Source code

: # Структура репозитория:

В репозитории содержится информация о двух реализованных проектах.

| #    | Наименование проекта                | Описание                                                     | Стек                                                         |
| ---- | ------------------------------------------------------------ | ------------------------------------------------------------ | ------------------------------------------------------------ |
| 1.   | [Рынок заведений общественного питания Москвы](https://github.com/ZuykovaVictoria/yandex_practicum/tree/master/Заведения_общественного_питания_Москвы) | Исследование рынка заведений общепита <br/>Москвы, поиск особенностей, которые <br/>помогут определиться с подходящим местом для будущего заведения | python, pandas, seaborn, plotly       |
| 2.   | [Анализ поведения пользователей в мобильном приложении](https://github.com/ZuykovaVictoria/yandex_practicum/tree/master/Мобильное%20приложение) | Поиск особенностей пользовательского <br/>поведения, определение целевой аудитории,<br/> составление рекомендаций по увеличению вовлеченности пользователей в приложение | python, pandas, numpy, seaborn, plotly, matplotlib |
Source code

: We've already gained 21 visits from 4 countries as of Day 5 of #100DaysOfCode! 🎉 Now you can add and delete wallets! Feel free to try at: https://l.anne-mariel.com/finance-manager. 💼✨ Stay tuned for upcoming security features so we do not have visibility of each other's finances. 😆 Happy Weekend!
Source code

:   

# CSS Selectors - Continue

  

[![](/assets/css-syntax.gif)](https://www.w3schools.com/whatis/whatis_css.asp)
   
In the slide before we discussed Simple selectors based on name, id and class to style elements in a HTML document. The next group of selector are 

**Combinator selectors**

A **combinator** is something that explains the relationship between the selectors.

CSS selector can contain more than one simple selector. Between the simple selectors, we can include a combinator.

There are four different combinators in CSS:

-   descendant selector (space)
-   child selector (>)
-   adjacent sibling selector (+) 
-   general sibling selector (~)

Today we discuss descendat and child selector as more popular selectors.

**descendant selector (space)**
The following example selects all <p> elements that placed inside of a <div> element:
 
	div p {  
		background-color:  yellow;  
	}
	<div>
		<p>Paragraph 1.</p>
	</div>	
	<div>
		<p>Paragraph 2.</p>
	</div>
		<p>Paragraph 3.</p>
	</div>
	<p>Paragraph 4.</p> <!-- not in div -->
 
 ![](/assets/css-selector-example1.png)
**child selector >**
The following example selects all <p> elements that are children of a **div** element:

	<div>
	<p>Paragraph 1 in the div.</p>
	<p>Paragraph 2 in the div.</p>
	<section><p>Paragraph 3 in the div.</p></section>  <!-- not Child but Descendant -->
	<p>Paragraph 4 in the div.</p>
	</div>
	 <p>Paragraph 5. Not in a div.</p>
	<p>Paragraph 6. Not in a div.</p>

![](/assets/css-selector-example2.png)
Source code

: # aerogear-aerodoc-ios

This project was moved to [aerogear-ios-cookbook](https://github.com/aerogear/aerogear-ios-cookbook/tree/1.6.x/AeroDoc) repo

============

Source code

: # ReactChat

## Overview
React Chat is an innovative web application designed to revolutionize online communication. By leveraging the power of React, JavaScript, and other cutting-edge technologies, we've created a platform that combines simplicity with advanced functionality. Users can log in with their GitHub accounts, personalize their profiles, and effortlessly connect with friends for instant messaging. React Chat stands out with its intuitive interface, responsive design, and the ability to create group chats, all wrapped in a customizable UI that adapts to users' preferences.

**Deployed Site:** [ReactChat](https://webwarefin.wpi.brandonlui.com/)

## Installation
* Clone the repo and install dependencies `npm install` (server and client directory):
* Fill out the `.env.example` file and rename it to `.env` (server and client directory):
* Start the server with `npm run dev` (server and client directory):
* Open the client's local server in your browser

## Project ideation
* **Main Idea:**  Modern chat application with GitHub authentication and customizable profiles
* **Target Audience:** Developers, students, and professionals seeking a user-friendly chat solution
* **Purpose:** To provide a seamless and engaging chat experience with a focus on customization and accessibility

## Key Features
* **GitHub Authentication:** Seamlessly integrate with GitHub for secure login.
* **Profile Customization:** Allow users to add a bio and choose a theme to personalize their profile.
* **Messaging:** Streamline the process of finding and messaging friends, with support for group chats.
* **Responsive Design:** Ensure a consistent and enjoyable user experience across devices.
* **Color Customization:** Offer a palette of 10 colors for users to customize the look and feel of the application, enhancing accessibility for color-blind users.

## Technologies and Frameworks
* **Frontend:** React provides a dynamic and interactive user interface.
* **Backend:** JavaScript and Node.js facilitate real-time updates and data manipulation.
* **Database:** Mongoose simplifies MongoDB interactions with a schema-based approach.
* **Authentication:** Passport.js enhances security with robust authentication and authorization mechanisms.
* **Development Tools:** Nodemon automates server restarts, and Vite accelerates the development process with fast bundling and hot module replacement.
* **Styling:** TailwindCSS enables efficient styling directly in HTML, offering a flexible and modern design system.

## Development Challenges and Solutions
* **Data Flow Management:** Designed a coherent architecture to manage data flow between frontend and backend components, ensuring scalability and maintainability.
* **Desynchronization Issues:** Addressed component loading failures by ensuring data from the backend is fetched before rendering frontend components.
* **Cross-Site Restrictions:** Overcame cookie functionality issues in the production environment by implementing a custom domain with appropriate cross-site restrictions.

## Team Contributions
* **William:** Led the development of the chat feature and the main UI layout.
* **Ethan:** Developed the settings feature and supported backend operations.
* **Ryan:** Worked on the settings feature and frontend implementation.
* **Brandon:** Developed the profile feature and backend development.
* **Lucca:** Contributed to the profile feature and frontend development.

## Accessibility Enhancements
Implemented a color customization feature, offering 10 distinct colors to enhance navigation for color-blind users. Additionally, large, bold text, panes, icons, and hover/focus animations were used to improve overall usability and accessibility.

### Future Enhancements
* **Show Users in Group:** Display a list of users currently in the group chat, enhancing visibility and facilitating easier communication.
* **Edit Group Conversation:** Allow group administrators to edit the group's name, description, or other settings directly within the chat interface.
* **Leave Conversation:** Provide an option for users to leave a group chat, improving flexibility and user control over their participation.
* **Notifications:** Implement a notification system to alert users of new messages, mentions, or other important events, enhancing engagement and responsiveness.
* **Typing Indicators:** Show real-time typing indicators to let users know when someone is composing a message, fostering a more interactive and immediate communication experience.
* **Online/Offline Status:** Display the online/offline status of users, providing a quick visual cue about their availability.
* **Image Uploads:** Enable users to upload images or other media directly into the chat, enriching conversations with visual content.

============

## What you will do
Scan the listing above, and wherever a line holds the word "application", copy it.

## Worked solution
React Chat is an innovative web application designed to revolutionize online communication. By leveraging the power of React, JavaScript, and other cutting-edge technologies, we've created a platform that combines simplicity with advanced functionality. Users can log in with their GitHub accounts, personalize their profiles, and effortlessly connect with friends for instant messaging. React Chat stands out with its intuitive interface, responsive design, and the ability to create group chats, all wrapped in a customizable UI that adapts to users' preferences.
* **Main Idea:**  Modern chat application with GitHub authentication and customizable profiles
* **Color Customization:** Offer a palette of 10 colors for users to customize the look and feel of the application, enhancing accessibility for color-blind users.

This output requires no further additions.